La grève est un droit fondamental des travailleurs, reconnu par le Préambule de la Constitution du 27 octobre 1946, alinéa 7 : « Le droit de grève s'exerce dans le cadre des lois qui le réglementent ». Néanmoins, cet alinéa renvoie au législateur le soin de définir le « cadre » de l'exercice légal du droit de grève. Le droit de grève est également protégé par la Charte des droits fondamentaux de l'Union européenne (art. 28).

Le droit de grève est un moyen d'expression et de défense essentiel pour les travailleurs. Il vise à créer un rapport de force avec l'employeur ou les pouvoirs publics. En France, la grève n'est pas nécessairement cantonnée à l'entreprise et peut être nationale.

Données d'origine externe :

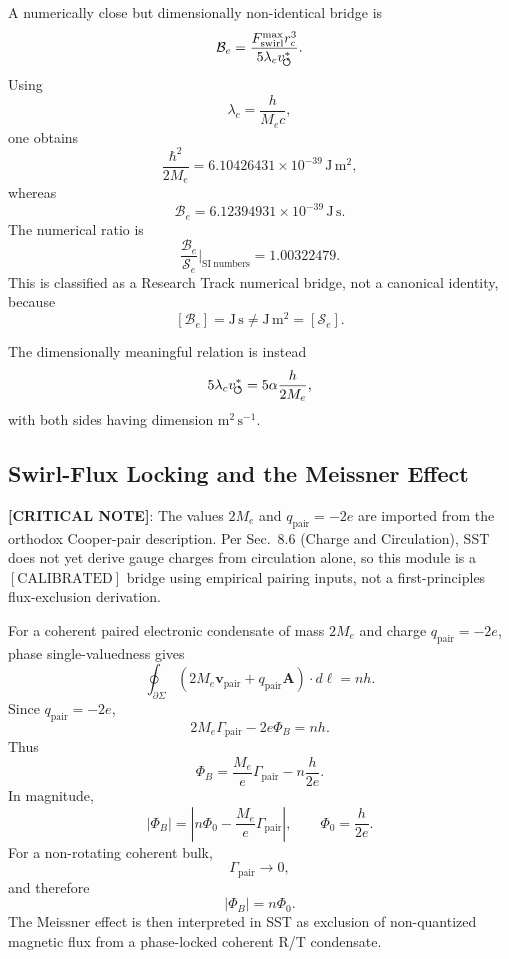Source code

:         A numerically close but dimensionally non-identical bridge is
        \[
            \mathcal B_e
            =
            \frac{\Fswirlmax \rc^3}
            {5\lambda_c\vchar}.
        \]
        Using
        \[
            \lambda_c=\frac{h}{M_e c},
        \]
        one obtains
        \[
            \frac{\hbar^2}{2M_e}
            =
            6.10426431\times10^{-39}\,\mathrm{J\,m^2},
        \]
        whereas
        \[
            \mathcal B_e
            =
            6.12394931\times10^{-39}\,\mathrm{J\,s}.
        \]
        The numerical ratio is
        \[
            \frac{\mathcal B_e}{\mathcal S_e}\bigg|_{\mathrm{SI\ numbers}}
            =
            1.00322479.
        \]
        This is classified as a Research Track numerical bridge, not a canonical
        identity, because
        \[
            [\mathcal B_e]=\mathrm{J\,s}
            \neq
            \mathrm{J\,m^2}=[\mathcal S_e].
        \]
        
        The dimensionally meaningful relation is instead
        \[
            5\lambda_c\vchar
            =
            5\alpha\frac{h}{2M_e},
        \]
        with both sides having dimension \(\mathrm{m^2\,s^{-1}}\).
    
    \subsection{Swirl-Flux Locking and the Meissner Effect}
        \textbf{[CRITICAL NOTE]}: The values $2M_e$ and $q_{\mathrm{pair}}=-2e$ are imported from the orthodox Cooper-pair description. Per Sec.~8.6 (Charge and Circulation), SST does not yet derive gauge charges from circulation alone, so this module is a $[\text{CALIBRATED}]$ bridge using empirical pairing inputs, not a first-principles flux-exclusion derivation.
        
        For a coherent paired electronic condensate of mass \(2M_e\) and charge
        \(q_{\mathrm{pair}}=-2e\), phase single-valuedness gives
        \[
            \oint_{\partial\Sigma}
            \left(
                2M_e\mathbf v_{\mathrm{pair}}
                +
                q_{\mathrm{pair}}\mathbf A
            \right)\cdot d\boldsymbol\ell
            =
            nh .
        \]
        Since \(q_{\mathrm{pair}}=-2e\),
        \[
            2M_e\Gamma_{\mathrm{pair}}
            -
            2e\Phi_B
            =
            nh .
        \]
        Thus
        \[
            \Phi_B
            =
            \frac{M_e}{e}\Gamma_{\mathrm{pair}}
            -
            n\frac{h}{2e}.
        \]
        In magnitude,
        \[
            |\Phi_B|
            =
            \left|
                n\Phi_0
            -
                \frac{M_e}{e}\Gamma_{\mathrm{pair}}
            \right|,
            \qquad
            \Phi_0=\frac{h}{2e}.
        \]
        For a non-rotating coherent bulk,
        \[
            \Gamma_{\mathrm{pair}}\to 0,
        \]
        and therefore
        \[
            |\Phi_B|=n\Phi_0.
        \]
        The Meissner effect is then interpreted in SST as exclusion of non-quantized
        magnetic flux from a phase-locked coherent R/T condensate.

La qualification d'un mouvement collectif en grève est lourde d'enjeux. En application de l'article L. 2511-1 du code du travail, l'exercice du droit de grève emporte suspension du contrat de travail et n'entraîne pas la rupture de ce dernier (depuis la loi du 11 févr. 1950). Les salariés ne sont plus tenus de fournir leur travail, mais en contrepartie ils ne sont plus rémunérés. Un tel régime vise à protéger le salarié dans l'exercice de son droit de grève. Au contraire, si le mouvement n'est pas qualifié de grève, le contrat n'est pas suspendu et l'employeur conserve tous ses pouvoirs, y compris disciplinaire.

Qu'est-ce qu'une grève ?

En France, ni le législateur ni le constituant n'ont pris la peine de définir la grève. Il est donc revenu au juge d'en déterminer les critères de qualification. Il en ressort que la grève « consiste dans la cessation collective et concertée du travail, à l'appui de revendications ». Trois critères doivent donc être cumulativement remplis.

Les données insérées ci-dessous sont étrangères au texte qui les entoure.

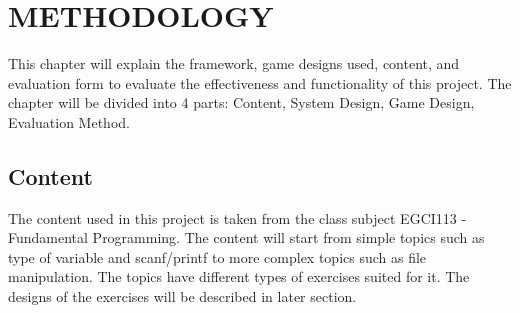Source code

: \chapter{METHODOLOGY}
This chapter will explain the framework, game designs used, content, and evaluation form to evaluate the effectiveness and functionality of this project. The chapter will be divided into 4 parts: Content, System Design, Game Design, Evaluation Method.

\section{Content}
The content used in this project is taken from the class subject EGCI113 - Fundamental Programming. The content will start from simple topics such as type of variable and scanf/printf to more complex topics such as file manipulation. The topics have different types of exercises suited for it. The designs of the exercises will be described in later section.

Cessation complète du travail

La grève suppose un arrêt total du travail. La durée de cet arrêt relève de la décision des salariés grévistes : une grève peut durer plusieurs mois comme quelques minutes. Un salarié ne peut faire grève pendant une pause, car durant cette période il n'effectue plus de prestation de travail.

Une grève dite « perlée », au cours de laquelle les salariés, sans cesser leur travail, exécutent sciemment de manière défectueuse leur travail, ne constitue pas une grève au sens juridique. En revanche, les grèves de « débrayages » ou « tournantes », qui consistent en un arrêt du travail tour à tour par chacun des services de l'entreprise, doivent être qualifiées de grèves. Néanmoins, de telles pratiques pouvant particulièrement affecter la production de l'entreprise, les juges doivent considérer que ce mouvement a dégénéré en abus s'il désorganise l'entreprise, dans son ensemble.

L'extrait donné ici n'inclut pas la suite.